[THE PROBLEM]: In the listing below, find the line containing "MainPage.BackgroundTransparency = 4.000" and the line containing "想趁着时间停止触碰女生是不争的事实，我为自己的卑鄙感到羞愧。真的非常抱歉。", then copy exactly everything from the first through the second, except the pictures.

* * * * *

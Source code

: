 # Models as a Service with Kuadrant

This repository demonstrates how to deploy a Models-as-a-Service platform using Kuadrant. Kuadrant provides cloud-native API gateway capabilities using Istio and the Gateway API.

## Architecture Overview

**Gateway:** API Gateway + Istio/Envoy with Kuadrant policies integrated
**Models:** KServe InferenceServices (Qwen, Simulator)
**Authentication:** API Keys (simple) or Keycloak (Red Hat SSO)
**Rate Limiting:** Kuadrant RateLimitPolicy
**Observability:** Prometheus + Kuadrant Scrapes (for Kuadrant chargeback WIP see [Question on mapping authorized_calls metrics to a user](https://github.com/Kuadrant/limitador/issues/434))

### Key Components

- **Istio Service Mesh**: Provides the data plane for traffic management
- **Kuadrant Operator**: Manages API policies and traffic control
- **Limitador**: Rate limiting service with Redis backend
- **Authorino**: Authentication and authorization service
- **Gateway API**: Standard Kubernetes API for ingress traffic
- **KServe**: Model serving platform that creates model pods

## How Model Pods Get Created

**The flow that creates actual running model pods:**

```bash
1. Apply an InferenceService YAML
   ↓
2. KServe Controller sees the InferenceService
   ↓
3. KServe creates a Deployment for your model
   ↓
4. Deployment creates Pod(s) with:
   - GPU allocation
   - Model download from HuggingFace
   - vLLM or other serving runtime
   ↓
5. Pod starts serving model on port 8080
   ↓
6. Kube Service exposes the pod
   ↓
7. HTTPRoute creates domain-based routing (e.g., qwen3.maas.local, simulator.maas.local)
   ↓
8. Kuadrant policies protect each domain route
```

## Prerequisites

* * * * *

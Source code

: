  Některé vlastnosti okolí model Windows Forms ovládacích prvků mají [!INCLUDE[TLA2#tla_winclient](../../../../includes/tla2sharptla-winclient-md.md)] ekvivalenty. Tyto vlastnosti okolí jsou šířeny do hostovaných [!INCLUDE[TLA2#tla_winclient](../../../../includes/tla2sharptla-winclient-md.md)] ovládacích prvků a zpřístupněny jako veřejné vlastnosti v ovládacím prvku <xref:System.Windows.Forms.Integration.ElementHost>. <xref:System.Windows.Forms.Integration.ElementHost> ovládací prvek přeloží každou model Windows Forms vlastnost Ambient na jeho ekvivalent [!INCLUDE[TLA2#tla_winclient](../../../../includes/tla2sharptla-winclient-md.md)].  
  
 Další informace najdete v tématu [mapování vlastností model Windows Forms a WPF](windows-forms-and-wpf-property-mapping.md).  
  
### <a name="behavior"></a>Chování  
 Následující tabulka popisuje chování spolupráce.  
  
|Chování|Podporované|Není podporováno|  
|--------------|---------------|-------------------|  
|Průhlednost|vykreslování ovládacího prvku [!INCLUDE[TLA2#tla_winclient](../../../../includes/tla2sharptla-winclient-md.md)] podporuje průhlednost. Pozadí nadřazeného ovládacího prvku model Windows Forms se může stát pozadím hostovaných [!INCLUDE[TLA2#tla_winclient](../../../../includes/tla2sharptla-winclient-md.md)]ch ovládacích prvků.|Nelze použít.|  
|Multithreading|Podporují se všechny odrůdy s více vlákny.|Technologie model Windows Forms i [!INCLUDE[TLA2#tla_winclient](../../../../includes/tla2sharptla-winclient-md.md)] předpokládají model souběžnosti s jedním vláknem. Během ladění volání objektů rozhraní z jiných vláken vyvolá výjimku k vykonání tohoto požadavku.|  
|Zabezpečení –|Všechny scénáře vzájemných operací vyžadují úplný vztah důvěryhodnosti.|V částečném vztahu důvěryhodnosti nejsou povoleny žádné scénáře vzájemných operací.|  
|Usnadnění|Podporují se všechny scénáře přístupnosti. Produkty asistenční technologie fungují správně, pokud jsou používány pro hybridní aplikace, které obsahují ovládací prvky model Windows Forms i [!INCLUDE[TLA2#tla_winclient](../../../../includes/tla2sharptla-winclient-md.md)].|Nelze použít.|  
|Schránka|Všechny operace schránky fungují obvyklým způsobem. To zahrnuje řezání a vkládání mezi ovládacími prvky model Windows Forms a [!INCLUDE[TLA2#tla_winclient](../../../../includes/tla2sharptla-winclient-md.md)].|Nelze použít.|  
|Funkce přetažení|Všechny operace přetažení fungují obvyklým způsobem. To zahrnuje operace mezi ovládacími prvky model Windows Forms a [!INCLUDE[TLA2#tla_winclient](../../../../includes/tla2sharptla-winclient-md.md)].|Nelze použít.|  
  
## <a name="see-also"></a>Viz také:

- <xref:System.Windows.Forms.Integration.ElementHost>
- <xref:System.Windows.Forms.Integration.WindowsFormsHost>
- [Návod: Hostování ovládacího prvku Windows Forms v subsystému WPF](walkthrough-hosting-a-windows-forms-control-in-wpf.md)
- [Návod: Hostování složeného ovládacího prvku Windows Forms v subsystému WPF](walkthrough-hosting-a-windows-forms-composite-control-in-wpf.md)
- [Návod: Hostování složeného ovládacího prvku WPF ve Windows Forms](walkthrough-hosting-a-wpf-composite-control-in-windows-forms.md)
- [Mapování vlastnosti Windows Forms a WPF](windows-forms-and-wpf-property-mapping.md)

* * * * *

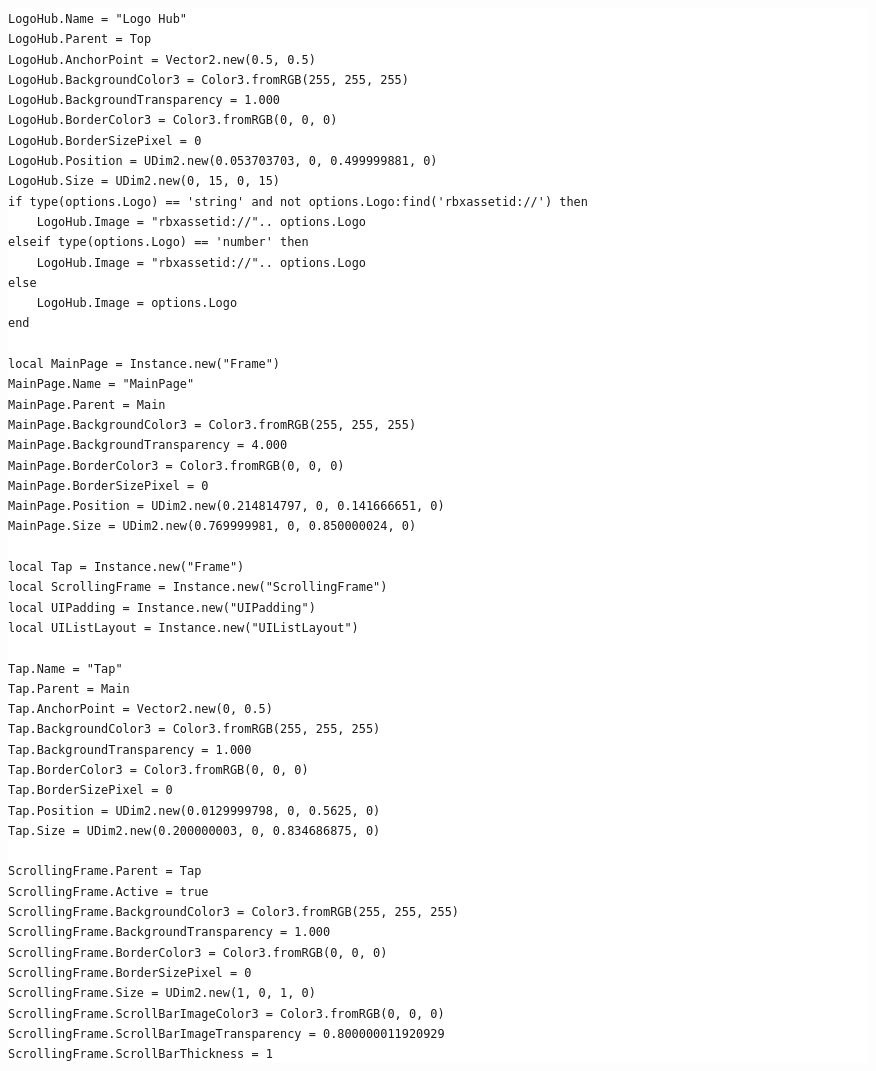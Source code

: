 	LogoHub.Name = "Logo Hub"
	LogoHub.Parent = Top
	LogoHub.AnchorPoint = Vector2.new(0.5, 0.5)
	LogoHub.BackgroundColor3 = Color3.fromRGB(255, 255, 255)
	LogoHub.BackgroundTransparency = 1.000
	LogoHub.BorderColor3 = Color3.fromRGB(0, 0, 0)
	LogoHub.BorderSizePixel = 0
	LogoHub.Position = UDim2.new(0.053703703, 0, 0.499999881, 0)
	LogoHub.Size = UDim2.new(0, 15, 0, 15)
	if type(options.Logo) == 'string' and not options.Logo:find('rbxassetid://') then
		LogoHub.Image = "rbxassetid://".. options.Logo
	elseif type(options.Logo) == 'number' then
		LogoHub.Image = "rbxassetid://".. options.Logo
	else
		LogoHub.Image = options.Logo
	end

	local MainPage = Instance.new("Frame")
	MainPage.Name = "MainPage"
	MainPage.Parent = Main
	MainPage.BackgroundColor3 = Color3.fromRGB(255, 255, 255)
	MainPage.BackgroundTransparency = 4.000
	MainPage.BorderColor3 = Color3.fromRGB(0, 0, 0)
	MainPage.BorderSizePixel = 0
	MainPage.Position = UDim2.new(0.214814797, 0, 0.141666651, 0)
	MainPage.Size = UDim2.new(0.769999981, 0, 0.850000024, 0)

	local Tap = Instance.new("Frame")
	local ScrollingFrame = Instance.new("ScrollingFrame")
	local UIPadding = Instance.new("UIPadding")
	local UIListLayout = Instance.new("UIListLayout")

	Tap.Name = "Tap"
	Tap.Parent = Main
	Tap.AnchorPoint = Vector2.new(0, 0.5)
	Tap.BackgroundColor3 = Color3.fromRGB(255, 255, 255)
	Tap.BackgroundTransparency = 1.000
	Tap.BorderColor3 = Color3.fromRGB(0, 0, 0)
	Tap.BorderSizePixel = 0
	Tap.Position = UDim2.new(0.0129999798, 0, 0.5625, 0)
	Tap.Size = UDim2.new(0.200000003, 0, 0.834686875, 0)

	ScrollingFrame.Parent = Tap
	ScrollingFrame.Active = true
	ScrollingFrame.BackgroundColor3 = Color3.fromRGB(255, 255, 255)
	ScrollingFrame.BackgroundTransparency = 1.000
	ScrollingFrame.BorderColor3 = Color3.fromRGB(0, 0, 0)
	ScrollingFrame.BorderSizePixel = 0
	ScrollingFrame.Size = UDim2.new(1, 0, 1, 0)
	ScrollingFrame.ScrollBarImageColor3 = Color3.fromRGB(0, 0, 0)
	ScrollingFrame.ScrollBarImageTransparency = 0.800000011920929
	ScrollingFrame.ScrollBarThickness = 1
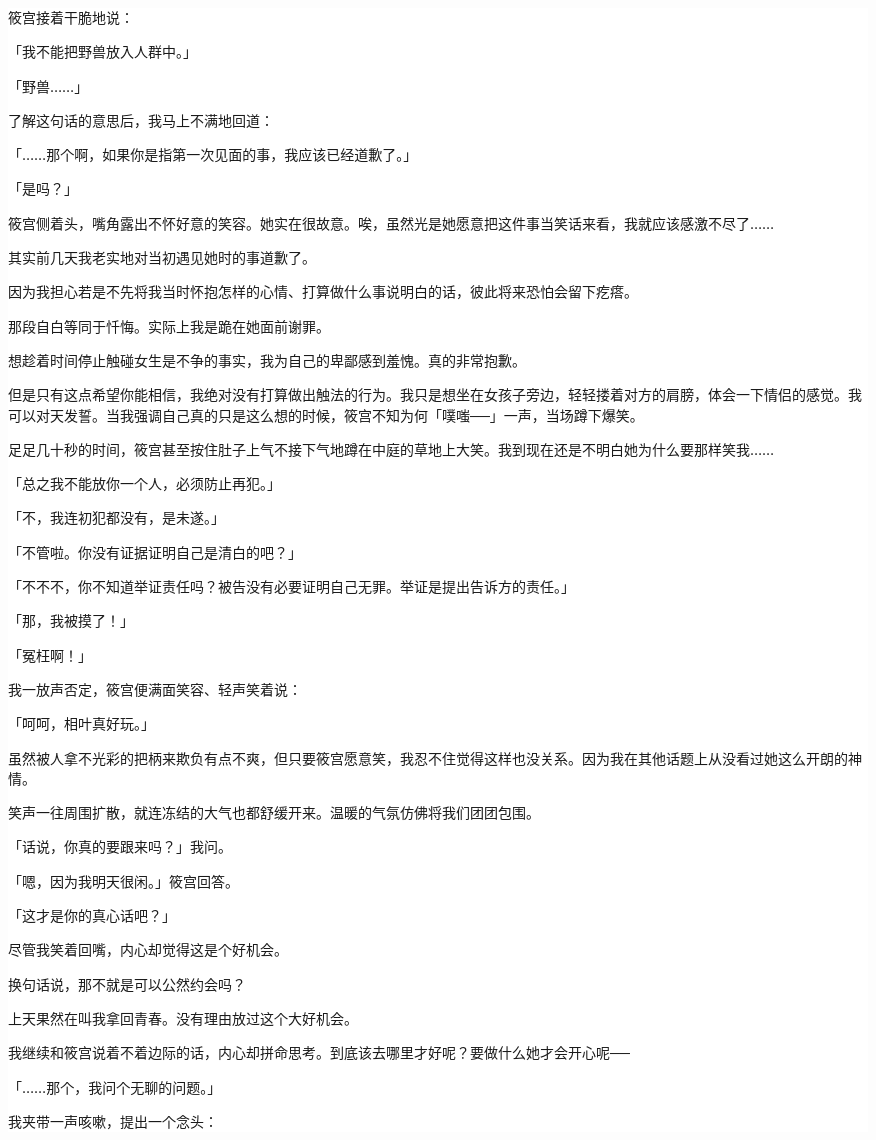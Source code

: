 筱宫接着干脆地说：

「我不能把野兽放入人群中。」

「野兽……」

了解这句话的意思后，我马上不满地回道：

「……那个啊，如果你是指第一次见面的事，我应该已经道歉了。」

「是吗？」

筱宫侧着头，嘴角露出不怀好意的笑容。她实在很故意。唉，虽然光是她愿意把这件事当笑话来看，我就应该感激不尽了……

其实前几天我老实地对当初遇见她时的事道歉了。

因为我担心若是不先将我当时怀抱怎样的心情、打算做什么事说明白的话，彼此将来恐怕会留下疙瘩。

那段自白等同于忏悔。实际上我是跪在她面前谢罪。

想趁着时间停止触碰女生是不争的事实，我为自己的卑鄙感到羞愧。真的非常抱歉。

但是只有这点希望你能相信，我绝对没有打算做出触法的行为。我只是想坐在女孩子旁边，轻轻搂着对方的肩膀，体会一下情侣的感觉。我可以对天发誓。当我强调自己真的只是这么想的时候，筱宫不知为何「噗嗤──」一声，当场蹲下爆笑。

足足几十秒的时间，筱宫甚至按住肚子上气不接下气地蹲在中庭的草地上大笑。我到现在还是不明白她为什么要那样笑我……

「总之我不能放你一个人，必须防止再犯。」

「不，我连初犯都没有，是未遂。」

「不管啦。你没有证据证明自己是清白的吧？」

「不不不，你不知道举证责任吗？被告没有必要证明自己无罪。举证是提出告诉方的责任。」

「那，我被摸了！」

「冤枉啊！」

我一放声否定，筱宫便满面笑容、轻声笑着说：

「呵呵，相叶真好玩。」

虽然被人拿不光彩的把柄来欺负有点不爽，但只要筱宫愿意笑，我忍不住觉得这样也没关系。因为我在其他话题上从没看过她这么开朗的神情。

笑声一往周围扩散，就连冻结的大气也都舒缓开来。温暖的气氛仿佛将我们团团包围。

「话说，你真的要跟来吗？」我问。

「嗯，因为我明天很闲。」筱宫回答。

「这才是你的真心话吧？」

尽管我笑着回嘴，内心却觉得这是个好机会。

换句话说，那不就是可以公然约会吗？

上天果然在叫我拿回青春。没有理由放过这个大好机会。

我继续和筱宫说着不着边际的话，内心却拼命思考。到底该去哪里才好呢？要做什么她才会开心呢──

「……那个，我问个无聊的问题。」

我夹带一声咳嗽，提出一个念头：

* * * * *

[REPLY TO THE EXERCISE]:
	MainPage.BackgroundTransparency = 4.000
	MainPage.BorderColor3 = Color3.fromRGB(0, 0, 0)
	MainPage.BorderSizePixel = 0
	MainPage.Position = UDim2.new(0.214814797, 0, 0.141666651, 0)
	MainPage.Size = UDim2.new(0.769999981, 0, 0.850000024, 0)

	local Tap = Instance.new("Frame")
	local ScrollingFrame = Instance.new("ScrollingFrame")
	local UIPadding = Instance.new("UIPadding")
	local UIListLayout = Instance.new("UIListLayout")

	Tap.Name = "Tap"
	Tap.Parent = Main
	Tap.AnchorPoint = Vector2.new(0, 0.5)
	Tap.BackgroundColor3 = Color3.fromRGB(255, 255, 255)
	Tap.BackgroundTransparency = 1.000
	Tap.BorderColor3 = Color3.fromRGB(0, 0, 0)
	Tap.BorderSizePixel = 0
	Tap.Position = UDim2.new(0.0129999798, 0, 0.5625, 0)
	Tap.Size = UDim2.new(0.200000003, 0, 0.834686875, 0)

	ScrollingFrame.Parent = Tap
	ScrollingFrame.Active = true
	ScrollingFrame.BackgroundColor3 = Color3.fromRGB(255, 255, 255)
	ScrollingFrame.BackgroundTransparency = 1.000
	ScrollingFrame.BorderColor3 = Color3.fromRGB(0, 0, 0)
	ScrollingFrame.BorderSizePixel = 0
	ScrollingFrame.Size = UDim2.new(1, 0, 1, 0)
	ScrollingFrame.ScrollBarImageColor3 = Color3.fromRGB(0, 0, 0)
	ScrollingFrame.ScrollBarImageTransparency = 0.800000011920929
	ScrollingFrame.ScrollBarThickness = 1
Source code

: 筱宫接着干脆地说：

「我不能把野兽放入人群中。」

「野兽……」

了解这句话的意思后，我马上不满地回道：

「……那个啊，如果你是指第一次见面的事，我应该已经道歉了。」

「是吗？」

筱宫侧着头，嘴角露出不怀好意的笑容。她实在很故意。唉，虽然光是她愿意把这件事当笑话来看，我就应该感激不尽了……

其实前几天我老实地对当初遇见她时的事道歉了。

因为我担心若是不先将我当时怀抱怎样的心情、打算做什么事说明白的话，彼此将来恐怕会留下疙瘩。

那段自白等同于忏悔。实际上我是跪在她面前谢罪。

想趁着时间停止触碰女生是不争的事实，我为自己的卑鄙感到羞愧。真的非常抱歉。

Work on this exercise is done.